3 Powerful Brands Delivering Extraordinary Performance: Tiffany, Michael Kors, and Williams-Sonoma

Tiffany, Michael Kors, and Williams-Sonoma are delivering rock-solid financial performance thanks to their differentiated brand presence among high-end consumers, and this says a lot about these companies and their long-term potential.

Jun 3, 2014 at 10:32AM

Brand differentiation can be one of the most powerful sources of competitive strengths, a key aspect to consider when evaluating investment decisions. Tiffany (NYSE:TIF), Michael Kors (NYSE:KORS), and Williams-Sonoma (NYSE:WSM) are firing on all cylinders while generating big profitability for shareholders thanks to their exclusive brands, and this says a lot about these companies and their potential over the coming years.

Tiffany is shining around the world
Tiffany is arguably the most valuable and recognized brand in the jewelry business, and the company is performing remarkably well lately.

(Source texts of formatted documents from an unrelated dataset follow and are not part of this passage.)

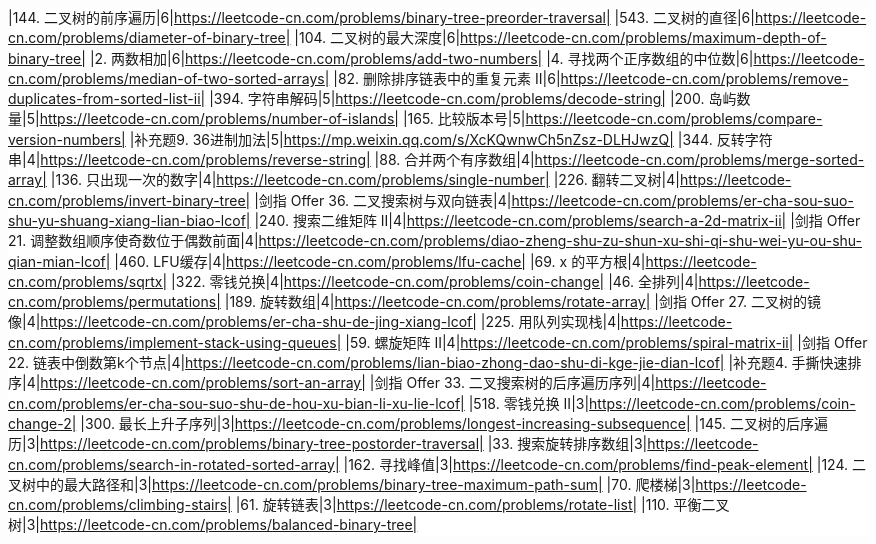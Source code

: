 |144. 二叉树的前序遍历|6|https://leetcode-cn.com/problems/binary-tree-preorder-traversal|
|543. 二叉树的直径|6|https://leetcode-cn.com/problems/diameter-of-binary-tree|
|104. 二叉树的最大深度|6|https://leetcode-cn.com/problems/maximum-depth-of-binary-tree|
|2. 两数相加|6|https://leetcode-cn.com/problems/add-two-numbers|
|4. 寻找两个正序数组的中位数|6|https://leetcode-cn.com/problems/median-of-two-sorted-arrays|
|82. 删除排序链表中的重复元素 II|6|https://leetcode-cn.com/problems/remove-duplicates-from-sorted-list-ii|
|394. 字符串解码|5|https://leetcode-cn.com/problems/decode-string|
|200. 岛屿数量|5|https://leetcode-cn.com/problems/number-of-islands|
|165. 比较版本号|5|https://leetcode-cn.com/problems/compare-version-numbers|
|补充题9. 36进制加法|5|https://mp.weixin.qq.com/s/XcKQwnwCh5nZsz-DLHJwzQ|
|344. 反转字符串|4|https://leetcode-cn.com/problems/reverse-string|
|88. 合并两个有序数组|4|https://leetcode-cn.com/problems/merge-sorted-array|
|136. 只出现一次的数字|4|https://leetcode-cn.com/problems/single-number|
|226. 翻转二叉树|4|https://leetcode-cn.com/problems/invert-binary-tree|
|剑指 Offer 36. 二叉搜索树与双向链表|4|https://leetcode-cn.com/problems/er-cha-sou-suo-shu-yu-shuang-xiang-lian-biao-lcof|
|240. 搜索二维矩阵 II|4|https://leetcode-cn.com/problems/search-a-2d-matrix-ii|
|剑指 Offer 21. 调整数组顺序使奇数位于偶数前面|4|https://leetcode-cn.com/problems/diao-zheng-shu-zu-shun-xu-shi-qi-shu-wei-yu-ou-shu-qian-mian-lcof|
|460. LFU缓存|4|https://leetcode-cn.com/problems/lfu-cache|
|69. x 的平方根|4|https://leetcode-cn.com/problems/sqrtx|
|322. 零钱兑换|4|https://leetcode-cn.com/problems/coin-change|
|46. 全排列|4|https://leetcode-cn.com/problems/permutations|
|189. 旋转数组|4|https://leetcode-cn.com/problems/rotate-array|
|剑指 Offer 27. 二叉树的镜像|4|https://leetcode-cn.com/problems/er-cha-shu-de-jing-xiang-lcof|
|225. 用队列实现栈|4|https://leetcode-cn.com/problems/implement-stack-using-queues|
|59. 螺旋矩阵 II|4|https://leetcode-cn.com/problems/spiral-matrix-ii|
|剑指 Offer 22. 链表中倒数第k个节点|4|https://leetcode-cn.com/problems/lian-biao-zhong-dao-shu-di-kge-jie-dian-lcof|
|补充题4. 手撕快速排序|4|https://leetcode-cn.com/problems/sort-an-array|
|剑指 Offer 33. 二叉搜索树的后序遍历序列|4|https://leetcode-cn.com/problems/er-cha-sou-suo-shu-de-hou-xu-bian-li-xu-lie-lcof|
|518. 零钱兑换 II|3|https://leetcode-cn.com/problems/coin-change-2|
|300. 最长上升子序列|3|https://leetcode-cn.com/problems/longest-increasing-subsequence|
|145. 二叉树的后序遍历|3|https://leetcode-cn.com/problems/binary-tree-postorder-traversal|
|33. 搜索旋转排序数组|3|https://leetcode-cn.com/problems/search-in-rotated-sorted-array|
|162. 寻找峰值|3|https://leetcode-cn.com/problems/find-peak-element|
|124. 二叉树中的最大路径和|3|https://leetcode-cn.com/problems/binary-tree-maximum-path-sum|
|70. 爬楼梯|3|https://leetcode-cn.com/problems/climbing-stairs|
|61. 旋转链表|3|https://leetcode-cn.com/problems/rotate-list|
|110. 平衡二叉树|3|https://leetcode-cn.com/problems/balanced-binary-tree|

Sales during the quarter ended on April 30 increased 13% versus the same period in the prior year to more than $1 billion, considerably better than analysts' forecasts of $953 million for the quarter.

Tif Image

Source: Tiffany.

While performance was strong across the board, growth rates were particularly encouraging in Asia. Sales in the Asia-Pacific region jumped by 17% to $261 million, sales adjusted for currency fluctuations increased by an even stronger 19% in the region, and comparable-store sales grew by an impressive 10%.

Strong product pricing and disciplined cost management allowed Tiffany to expand profits during the quarter, as gross  margin increased 200 basis points to 58.2% of sales. Net income grew 50% versus the same quarter in the prior year, and earnings per share of $0.97 were materially better than the $0.78 per share Wall Street analysts forecasted on average.

Healthy sales growth, expanding profit margins, and abundant opportunities in international markets mean that Tiffany is well positioned to continue delivering glowing performance for investors over the coming years.

Michael Kors is on the right side of the trend
Michael Kors has been one of the most spectacular growth stories in the affordable luxury fashion business over the past several years. The industry can be particularly fickle and dynamic; however, judging by recent financial reports, Michael Kors is still as hot as it gets.

K Image

Source: Michael Kors.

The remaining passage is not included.